Despite what you may have been led to believe, absence of evidence is indeed evidence of absence.

More details here: https://www.lesswrong.com/posts/mnS2WYLCGJP2kQkRn/absence-of...

Not the same thing as little green men.

We have data involving a significant fraction of humanity and we didn't find a link. Cell phone aren't rare and cancer isn't rare. It means we have a very good statistical model. Cell phones have been widespread for 20 years now, which is less than we might want but still not bad. Furthermore, fundamental physics go against the idea that cell phones cause cancer. We have more or less proved that cell phones don't cause enough cancer to matter.

For little green men, we can only search the tiniest fraction of space, and we have only a single data point: us. The only vaguely statical model we have come from the Drake equation, and it has more holes than Swiss cheese. It would be laughed off by the scientific community if it wasn't so exciting.

> Cell phone aren't rare and cancer isn't rare. It means we have a very good statistical model. Cell phones have been widespread for 20 years now

Uh-huh, and cancer rates are absolutely skyrocketing, soon to be 50% of the population.

Why is that?

> fundamental physics go against the idea that cell phones cause cancer. We have more or less proved that cell phones don't cause enough cancer to matter.

You're missing my point. You should have said "fundamental physics, as we understand it today, can't explain how or why cell phones cause cancer, but there could be stuff we don't understand"

Have a good look at history and look at all the times we didn't understand stuff that we were doing, but we were pretty damn sure we did.

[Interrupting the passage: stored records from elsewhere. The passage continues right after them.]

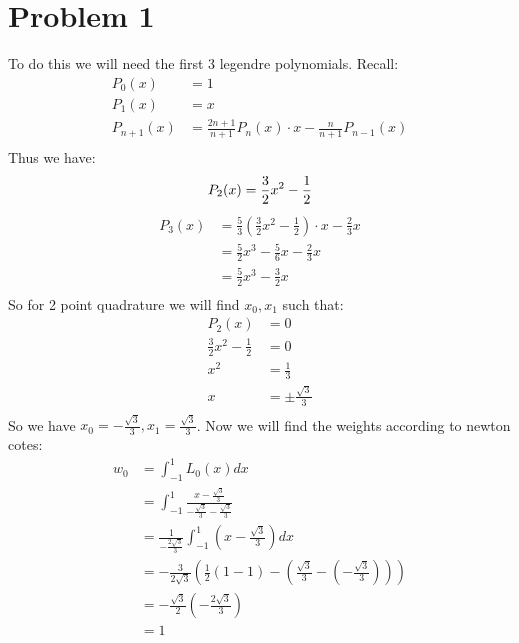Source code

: \documentclass{article}
\title{\thetitle}
\author{\theauthor}
\begin{document}
\maketitle
\section* {Problem 1}
To do this we will need the first 3 legendre polynomials. Recall: \\
\begin{align*}
P_0(x) &= 1 \\
P_1(x) &= x \\
P_{n+1}(x) &= \frac{2n+1}{n+1}P_n(x) \cdot x - \frac{n}{n+1}P_{n-1}(x) \\
\end{align*}
Thus we have: \\
\[
P_2(x) = \frac{3}{2}x^2 - \frac{1}{2} \\
\]
\begin{align*}
P_3(x) &= \frac{5}{3}(\frac{3}{2}x^2 - \frac{1}{2})\cdot x- \frac{2}{3}x \\
&= \frac{5}{2}x^3 - \frac{5}{6}x - \frac{2}{3}x \\
&= \frac{5}{2}x^3 - \frac{3}{2}x \\
\end{align*}
So for 2 point quadrature we will find $x_0, x_1$ such that:\\
\begin{align*}
P_2(x) &= 0 \\
\frac{3}{2}x^2 - \frac{1}{2} &= 0 \\
x^2 &= \frac{1}{3} \\
x &=\pm \frac{\sqrt{3}}{3} \\
\end{align*}
So we have $x_0 = -\frac{\sqrt{3}}{3}, x_1 = \frac{\sqrt{3}}{3}$. Now we will find the weights according to newton cotes: \\
\begin{align*}
w_0 &= \int_{-1}^1L_0(x)dx \\
&= \int_{-1}^1\frac{x - \frac{\sqrt{3}}{3}}{-\frac{\sqrt{3}}{3} - \frac{\sqrt{3}}{3}} \\
&= \frac{1}{-\frac{2\sqrt{3}}{3}} \int_{-1}^1(x - \frac{\sqrt{3}}{3})dx \\
&= -\frac{3}{2 \sqrt{3}}(\frac{1}{2}(1 - 1) - (\frac{\sqrt{3}}{3} - (- \frac{\sqrt{3}}{3}))) \\
&= -\frac{\sqrt{3}}{2}( - \frac{2\sqrt{3}}{3})\\
&= 1
\end{align*}
\end{document}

Cancer rates are skyrocketing, and it is a good thing, because it means we are not dying from something else first.

As we eliminate causes of death, others raise naturally. Right now, in the first word, we are at about 1/3 heart disease, 1/3 cancer, 1/3 others. If we get to 50% cancer, I guess all we can do is blame cardiologists for doing a good job ;)

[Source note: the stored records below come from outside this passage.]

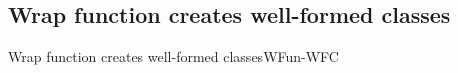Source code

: \documentclass[acmlarge, anonymous, authordraft, review]{acmart} %
\begin{document}
\subsection*{Wrap function creates well-formed classes}

  \begin{theorem}{Wrap function creates well-formed classes}{WFun-WFC}
  
  \begin{conds}
   \cond{\WFq{\K~\e~\s}}
   \cond{\sp = \Map \s{\Bind\ap{\obj\D\a}}}
   \cond{\fresh\that}
  \end{conds}
  
  \then\axiom{\WF{}\sp{\K~\k}{\k}}
  

\end{theorem}
\end{document}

Microwave and other non-ionizing energy can be used to influence rate of reaction. Chemical reactions depend upon orientation and bond state/dynamics, that are influenced (not necessarily broken, but, say, "flexed", stretched, etc.) by resonant radiation.

I remember learning about this decades ago, in college chemistry. (G\heck, getting out of the "radio" frequencies, many people have had photo-sensitive reactions demonstrated to them, for this very reason.)

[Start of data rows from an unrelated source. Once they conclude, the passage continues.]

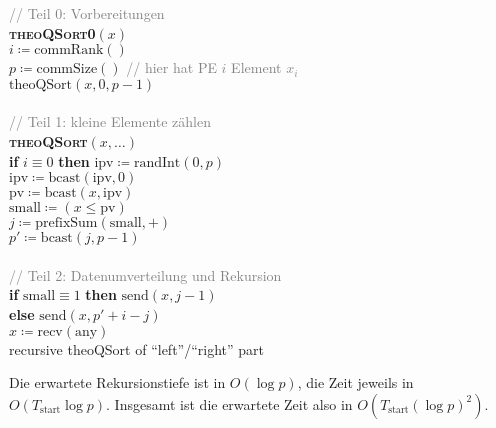 \begin{pseudocode}
  \textcolor{gray}{// Teil 0: Vorbereitungen} \\
  \textbf{\textsc{theoQSort0}}\( (x) \) \\
  \( i \coloneqq \text{commRank}() \) \\
  \( p \coloneqq \text{commSize}() \) \enskip \textcolor{gray}{// hier hat PE \( i \) Element \( x_i \)} \\
  \( \text{theoQSort}(x,0,p-1) \) \\
  \ \\
  \textcolor{gray}{// Teil 1: kleine Elemente zählen} \\
  \textbf{\textsc{theoQSort}}\( (x,\dots) \) \\
  \textbf{if} \( i \equiv 0 \) \textbf{then} \( \text{ipv} \coloneqq \text{randInt}(0,p) \) \\
  \( \text{ipv} \coloneqq \text{bcast}(\text{ipv}, 0) \) \\
  \( \text{pv} \coloneqq \text{bcast}(x, \text{ipv}) \) \\
  \( \text{small} \coloneqq (x \leq \text{pv}) \) \\
  \( j \coloneqq \text{prefixSum}(\text{small},+) \) \\
  \( p' \coloneqq \text{bcast}(j,p-1) \) \\
  \ \\
  \textcolor{gray}{// Teil 2: Datenumverteilung und Rekursion} \\
  \textbf{if} \( \text{small} \equiv 1 \) \textbf{then} \( \text{send}(x,j-1) \) \\
  \textbf{else} \( \text{send}(x,p'+i-j) \) \\
  \( x \coloneqq \text{recv}(\text{any}) \) \\
  recursive theoQSort of ``left''/``right'' part
\end{pseudocode}

Die erwartete Rekursionstiefe ist in \( O(\log p) \), die Zeit jeweils in \( O(T_\text{start}\log p) \). Insgesamt ist die erwartete Zeit also in \( O(T_\text{start}(\log p)^2) \).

Well, say you have a chemical reaction that presents a certain risk level. And say non-ionizing radiation in your environment influences that reaction.

Take it a step further down: Temperature influences rate of reaction. We certainly know that non-ionizing radiation effects temperature of absorptive materials.

Look at another aspect of this: We have chemical compounds that are strongly believed -- known either through strong empirical observation or deduction of the specific chemical mechanisms -- to cause cancer.

They appear or are known to be doing so without the assistance of ionizing radiation. Ergo, this effect consists of chemical reactions.

We know that non-ionizing radiation can influence chemical reactions.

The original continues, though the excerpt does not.